I gave her a death glare. Diabloman was family to my daughters, but I no longer trusted him and didn’t want them spilling the beans to him. I didn’t think he’d rat us out to the Dragon King but the fact I wasn’t sure was a risk I didn’t want to take.
“Something I have in the works,” I replied. “It’s not important now.”
Diabloman shrugged. “As you wish. Either way, you are unlikely to receive a warm welcome here on Dragon Island.”
I bit my lip then shook my head. “It doesn’t matter. I’m going out there no matter what. Then I’m going to find out who the hell is responsible for blackening my name as well as trying to kill me and my daughters. Oh, you too, Mandy. You were in the plane too.”
“Yes, I was,” Mandy said.
Amanda didn’t bother to correct me that she was there too. I mean, it was bad she was almost blown up too, but she wasn’t family.
“Someone tried to kill my nieces?” Diabloman asked.
“They are not your nieces,” I replied.
“We kind of are,” Mimi corrected.
“I mean in the sense that he’s married to our aunt,” Leia said. “Which, you know, is one of two ways you become someone’s uncle.”
“The honorific can also be applied to close friends of the family,” Mimi said. “Such as Aunt Amanda or Aunt Clarissa, also there.”
“Aw, you guys are sweet,” Clarissa said.
“Stop adding family without my permission!” I snapped. “Don’t I get a veto on this?”
Everyone in the Nightplane II looked at me strangely.
“Apparently not,” I said, fuming. “But what’s going to happen is I’m going to attend this wedding and then go get myself some vengeance.

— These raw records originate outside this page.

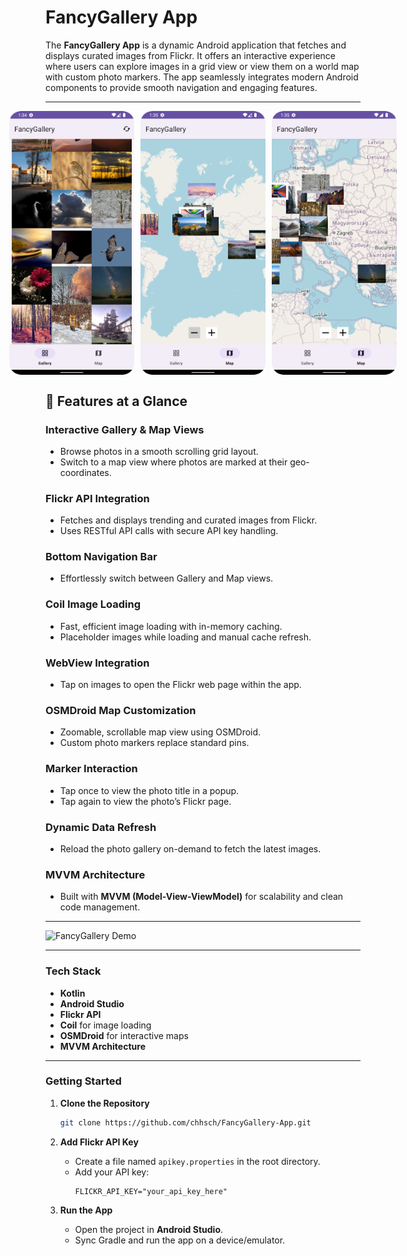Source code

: # FancyGallery App

The **FancyGallery App** is a dynamic Android application that fetches and displays curated images from Flickr. It offers an interactive experience where users can explore images in a grid view or view them on a world map with custom photo markers. The app seamlessly integrates modern Android components to provide smooth navigation and engaging features.

---

<div style="display: flex; justify-content: center; align-items: center; gap: 10px;">
  <img src="https://github.com/chhsch/FancyGallery/blob/18f00dcb053886d49f2e41e33831fda70a3f9c12/img/Screenshot_20250112_133411.png" alt="Gallery View" width="200"/>
  <img src="https://github.com/chhsch/FancyGallery/blob/18f00dcb053886d49f2e41e33831fda70a3f9c12/img/Screenshot_20250112_133507.png" alt="Map View" width="200"/>
  <img src="https://github.com/chhsch/FancyGallery/blob/18f00dcb053886d49f2e41e33831fda70a3f9c12/img/Screenshot_20250112_133520.png" alt="Map View" width="200"/>
</div>

## 📱 Features at a Glance

### Interactive Gallery & Map Views
- Browse photos in a smooth scrolling grid layout.  
- Switch to a map view where photos are marked at their geo-coordinates.

### Flickr API Integration
- Fetches and displays trending and curated images from Flickr.
- Uses RESTful API calls with secure API key handling.

### Bottom Navigation Bar
- Effortlessly switch between Gallery and Map views.

### Coil Image Loading
- Fast, efficient image loading with in-memory caching.
- Placeholder images while loading and manual cache refresh.

### WebView Integration
- Tap on images to open the Flickr web page within the app.

### OSMDroid Map Customization
- Zoomable, scrollable map view using OSMDroid.  
- Custom photo markers replace standard pins.

### Marker Interaction
- Tap once to view the photo title in a popup.  
- Tap again to view the photo’s Flickr page.

### Dynamic Data Refresh
- Reload the photo gallery on-demand to fetch the latest images.

### MVVM Architecture
- Built with **MVVM (Model-View-ViewModel)** for scalability and clean code management.

---

![FancyGallery Demo](https://github.com/chhsch/FancyGallery/blob/6f8730f19994673ddb693db84fb1ff73e46386da/img/demo.gif)

---

### Tech Stack
- **Kotlin**  
- **Android Studio**  
- **Flickr API**  
- **Coil** for image loading  
- **OSMDroid** for interactive maps  
- **MVVM Architecture**  

---

### Getting Started

1. **Clone the Repository**
   ```bash
   git clone https://github.com/chhsch/FancyGallery-App.git
   ```

2. **Add Flickr API Key**
   - Create a file named `apikey.properties` in the root directory.
   - Add your API key:
     ```
     FLICKR_API_KEY="your_api_key_here"
     ```

3. **Run the App**
   - Open the project in **Android Studio**.  
   - Sync Gradle and run the app on a device/emulator.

I’m going to kill everyone involved in spreading rumors about me and who fired those missiles at me, Foundation Agents or not. Sorry, Mandy, that includes your dad.”
Dana shook her head. “I thought this was going to be a heist but it’s like I’m stuck in the world’s most complicated family drama.”
I glared. “Shut up, Elsa Schneider.”
“Not a Nazi!” Dana said. “I voted for Ultragod! Twice! Or you know, I would have if not for the fact I had my right to vote stripped away.”
“Couldn’t care less,” I said. “Vengeance!”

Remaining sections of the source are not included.